### Task input
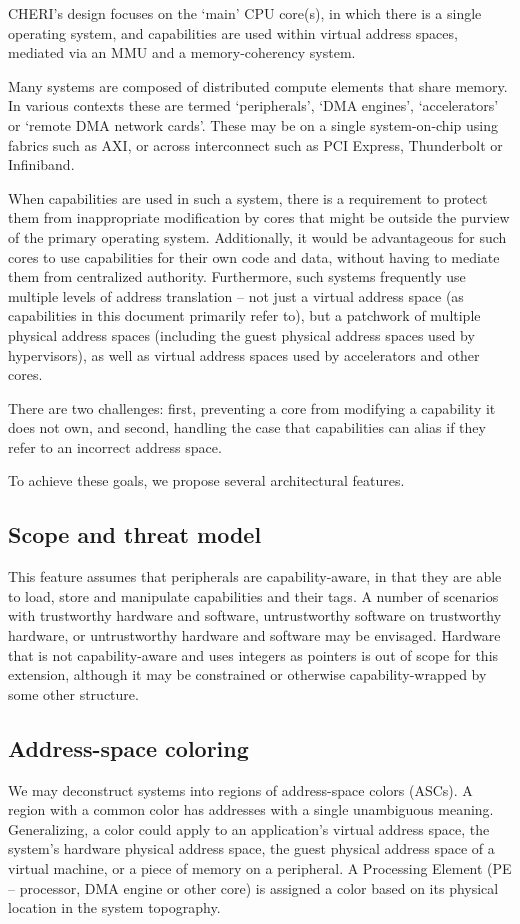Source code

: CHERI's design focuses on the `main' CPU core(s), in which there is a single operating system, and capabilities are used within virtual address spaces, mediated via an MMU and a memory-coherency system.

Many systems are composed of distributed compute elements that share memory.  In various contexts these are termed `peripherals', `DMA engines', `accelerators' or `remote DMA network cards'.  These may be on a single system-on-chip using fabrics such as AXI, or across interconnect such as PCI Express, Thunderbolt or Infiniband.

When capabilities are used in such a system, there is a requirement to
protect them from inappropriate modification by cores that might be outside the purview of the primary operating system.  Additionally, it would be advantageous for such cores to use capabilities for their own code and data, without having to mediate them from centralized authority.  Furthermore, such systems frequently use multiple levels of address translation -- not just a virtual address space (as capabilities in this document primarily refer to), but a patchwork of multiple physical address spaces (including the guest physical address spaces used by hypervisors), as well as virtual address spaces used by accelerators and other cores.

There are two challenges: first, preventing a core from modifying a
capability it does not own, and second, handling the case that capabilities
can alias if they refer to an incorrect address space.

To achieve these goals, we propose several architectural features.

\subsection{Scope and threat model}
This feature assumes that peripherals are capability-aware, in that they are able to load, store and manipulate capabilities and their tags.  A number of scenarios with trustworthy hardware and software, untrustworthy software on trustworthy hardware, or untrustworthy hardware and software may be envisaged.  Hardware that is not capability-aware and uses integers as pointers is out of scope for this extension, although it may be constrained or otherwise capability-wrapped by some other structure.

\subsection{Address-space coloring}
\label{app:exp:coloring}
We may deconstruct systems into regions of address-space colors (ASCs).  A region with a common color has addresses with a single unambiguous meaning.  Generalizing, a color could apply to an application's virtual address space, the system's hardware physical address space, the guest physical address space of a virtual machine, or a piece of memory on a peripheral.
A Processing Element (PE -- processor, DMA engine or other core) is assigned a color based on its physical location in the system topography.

### Your task
Without the pictures, please reproduce each line of the listing above exactly, from the first one through the line bearing "When capabilities are".

### Solution
Source code

: CHERI's design focuses on the `main' CPU core(s), in which there is a single operating system, and capabilities are used within virtual address spaces, mediated via an MMU and a memory-coherency system.

Many systems are composed of distributed compute elements that share memory.  In various contexts these are termed `peripherals', `DMA engines', `accelerators' or `remote DMA network cards'.  These may be on a single system-on-chip using fabrics such as AXI, or across interconnect such as PCI Express, Thunderbolt or Infiniband.

When capabilities are used in such a system, there is a requirement to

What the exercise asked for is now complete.